* _Records to use_
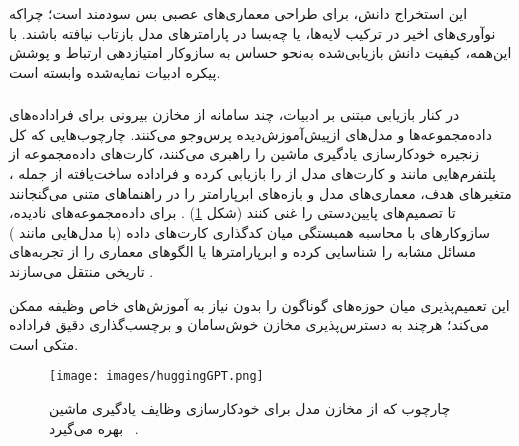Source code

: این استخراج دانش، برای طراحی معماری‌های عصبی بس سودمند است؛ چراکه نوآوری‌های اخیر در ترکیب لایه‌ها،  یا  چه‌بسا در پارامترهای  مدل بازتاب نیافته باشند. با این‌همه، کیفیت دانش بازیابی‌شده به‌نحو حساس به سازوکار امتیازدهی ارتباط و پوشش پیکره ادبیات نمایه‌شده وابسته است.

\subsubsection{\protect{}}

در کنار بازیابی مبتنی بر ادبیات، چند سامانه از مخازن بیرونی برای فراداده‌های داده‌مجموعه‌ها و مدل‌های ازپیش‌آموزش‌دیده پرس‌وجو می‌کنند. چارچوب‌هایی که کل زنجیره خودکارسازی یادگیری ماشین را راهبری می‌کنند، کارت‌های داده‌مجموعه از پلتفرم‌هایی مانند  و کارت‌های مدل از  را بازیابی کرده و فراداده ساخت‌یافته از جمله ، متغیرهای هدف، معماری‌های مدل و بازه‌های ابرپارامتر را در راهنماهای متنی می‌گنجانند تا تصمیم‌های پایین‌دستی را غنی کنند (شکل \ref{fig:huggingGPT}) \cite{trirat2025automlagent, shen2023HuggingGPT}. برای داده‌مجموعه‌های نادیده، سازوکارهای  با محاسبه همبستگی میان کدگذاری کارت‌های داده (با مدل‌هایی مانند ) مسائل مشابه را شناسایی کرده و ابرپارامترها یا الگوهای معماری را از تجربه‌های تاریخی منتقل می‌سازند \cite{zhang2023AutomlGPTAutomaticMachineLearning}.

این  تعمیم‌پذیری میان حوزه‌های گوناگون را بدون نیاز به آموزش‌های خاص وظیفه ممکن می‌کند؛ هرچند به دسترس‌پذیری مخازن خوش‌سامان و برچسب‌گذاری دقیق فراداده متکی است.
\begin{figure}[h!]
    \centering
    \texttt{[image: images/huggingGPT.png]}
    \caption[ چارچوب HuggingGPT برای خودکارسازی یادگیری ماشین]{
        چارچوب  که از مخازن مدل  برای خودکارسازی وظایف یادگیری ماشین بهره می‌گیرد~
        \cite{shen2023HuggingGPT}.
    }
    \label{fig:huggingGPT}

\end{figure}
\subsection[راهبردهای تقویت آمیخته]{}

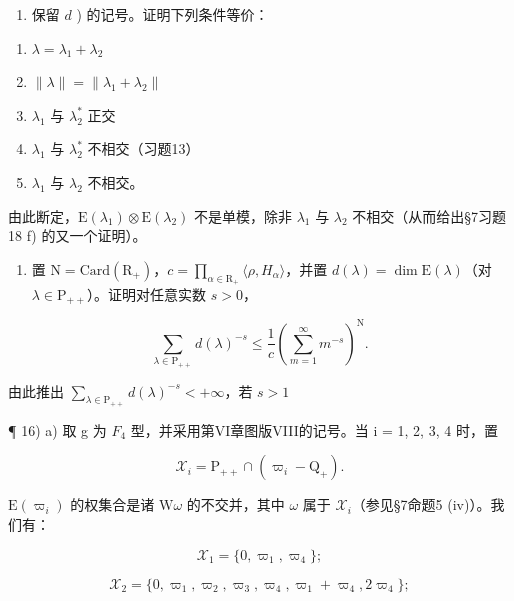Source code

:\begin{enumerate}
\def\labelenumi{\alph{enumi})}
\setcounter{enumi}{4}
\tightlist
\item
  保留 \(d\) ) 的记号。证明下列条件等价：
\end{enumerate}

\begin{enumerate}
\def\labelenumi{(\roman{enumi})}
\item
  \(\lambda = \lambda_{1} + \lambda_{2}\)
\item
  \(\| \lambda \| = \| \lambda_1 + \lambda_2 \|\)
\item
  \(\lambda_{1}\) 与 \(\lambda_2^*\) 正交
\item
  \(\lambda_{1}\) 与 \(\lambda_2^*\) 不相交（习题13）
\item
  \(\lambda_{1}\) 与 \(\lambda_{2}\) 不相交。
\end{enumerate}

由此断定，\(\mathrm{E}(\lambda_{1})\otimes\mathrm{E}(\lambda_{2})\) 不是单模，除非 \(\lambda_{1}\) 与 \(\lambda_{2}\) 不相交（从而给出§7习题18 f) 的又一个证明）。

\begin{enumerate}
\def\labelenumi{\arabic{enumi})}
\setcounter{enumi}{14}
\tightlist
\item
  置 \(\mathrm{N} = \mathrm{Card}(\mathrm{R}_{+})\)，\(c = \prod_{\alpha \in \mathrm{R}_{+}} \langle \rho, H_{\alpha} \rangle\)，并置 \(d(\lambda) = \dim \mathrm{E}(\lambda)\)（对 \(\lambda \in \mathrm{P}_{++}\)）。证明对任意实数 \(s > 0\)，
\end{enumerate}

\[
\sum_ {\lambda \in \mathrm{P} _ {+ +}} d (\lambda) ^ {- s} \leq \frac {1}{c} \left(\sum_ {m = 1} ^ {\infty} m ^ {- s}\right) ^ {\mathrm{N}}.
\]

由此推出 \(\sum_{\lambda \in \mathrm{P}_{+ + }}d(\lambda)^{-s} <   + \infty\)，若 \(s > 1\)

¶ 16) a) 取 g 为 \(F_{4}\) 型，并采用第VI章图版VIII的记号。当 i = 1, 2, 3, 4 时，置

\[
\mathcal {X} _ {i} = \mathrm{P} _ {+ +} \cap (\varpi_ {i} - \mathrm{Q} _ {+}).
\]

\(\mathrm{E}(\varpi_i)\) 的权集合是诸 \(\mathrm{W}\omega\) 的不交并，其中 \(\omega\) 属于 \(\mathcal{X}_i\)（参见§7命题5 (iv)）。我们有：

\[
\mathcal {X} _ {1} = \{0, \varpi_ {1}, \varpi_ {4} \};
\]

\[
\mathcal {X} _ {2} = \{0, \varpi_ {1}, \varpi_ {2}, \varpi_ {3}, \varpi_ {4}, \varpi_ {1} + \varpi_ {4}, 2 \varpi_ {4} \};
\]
---
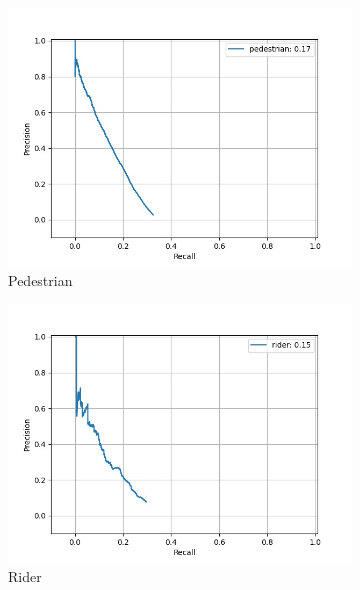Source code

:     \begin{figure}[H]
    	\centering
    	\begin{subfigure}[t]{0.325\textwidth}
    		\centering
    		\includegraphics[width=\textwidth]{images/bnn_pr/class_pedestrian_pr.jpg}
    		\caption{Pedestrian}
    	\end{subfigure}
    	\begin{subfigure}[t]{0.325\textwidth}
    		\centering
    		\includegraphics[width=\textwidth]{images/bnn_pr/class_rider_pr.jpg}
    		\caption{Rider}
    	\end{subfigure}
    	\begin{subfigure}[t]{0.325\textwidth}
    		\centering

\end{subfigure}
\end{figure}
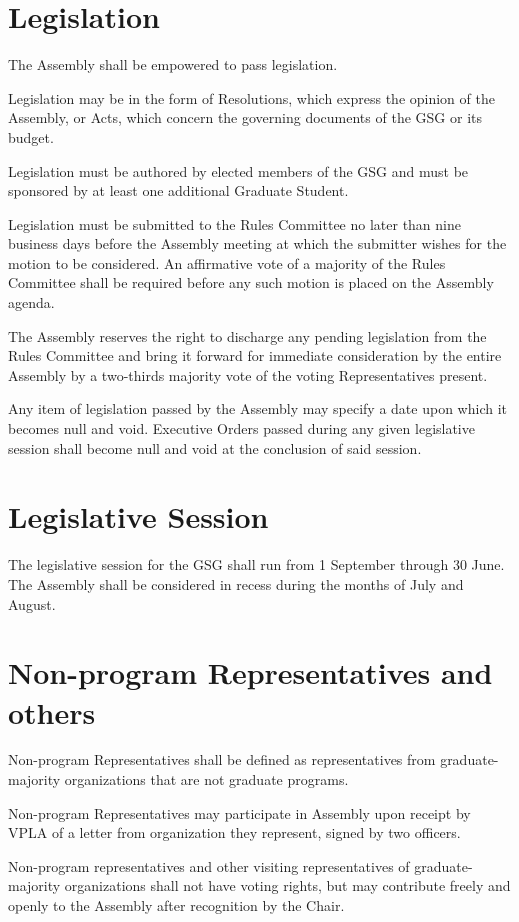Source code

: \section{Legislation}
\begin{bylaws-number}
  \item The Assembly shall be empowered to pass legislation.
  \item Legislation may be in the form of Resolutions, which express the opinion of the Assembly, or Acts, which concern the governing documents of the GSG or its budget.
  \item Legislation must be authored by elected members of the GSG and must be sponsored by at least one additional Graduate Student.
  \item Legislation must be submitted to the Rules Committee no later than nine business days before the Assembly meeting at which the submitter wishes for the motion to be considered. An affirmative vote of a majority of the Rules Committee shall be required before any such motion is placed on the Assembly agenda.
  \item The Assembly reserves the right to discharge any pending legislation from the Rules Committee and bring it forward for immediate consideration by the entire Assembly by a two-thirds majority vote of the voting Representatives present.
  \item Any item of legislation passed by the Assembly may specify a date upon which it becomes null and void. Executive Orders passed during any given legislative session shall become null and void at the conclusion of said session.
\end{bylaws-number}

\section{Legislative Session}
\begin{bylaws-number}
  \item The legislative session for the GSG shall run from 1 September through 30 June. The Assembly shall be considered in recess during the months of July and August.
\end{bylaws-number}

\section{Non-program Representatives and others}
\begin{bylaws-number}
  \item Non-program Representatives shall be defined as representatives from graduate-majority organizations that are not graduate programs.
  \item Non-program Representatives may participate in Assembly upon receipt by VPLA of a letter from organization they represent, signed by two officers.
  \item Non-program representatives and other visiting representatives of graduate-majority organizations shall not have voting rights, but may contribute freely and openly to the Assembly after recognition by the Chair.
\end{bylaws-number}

* _The task_
In the entries above, find lines with "considered" and copy each.

* _Completed task_
  \item Legislation must be submitted to the Rules Committee no later than nine business days before the Assembly meeting at which the submitter wishes for the motion to be considered. An affirmative vote of a majority of the Rules Committee shall be required before any such motion is placed on the Assembly agenda.
  \item The legislative session for the GSG shall run from 1 September through 30 June. The Assembly shall be considered in recess during the months of July and August.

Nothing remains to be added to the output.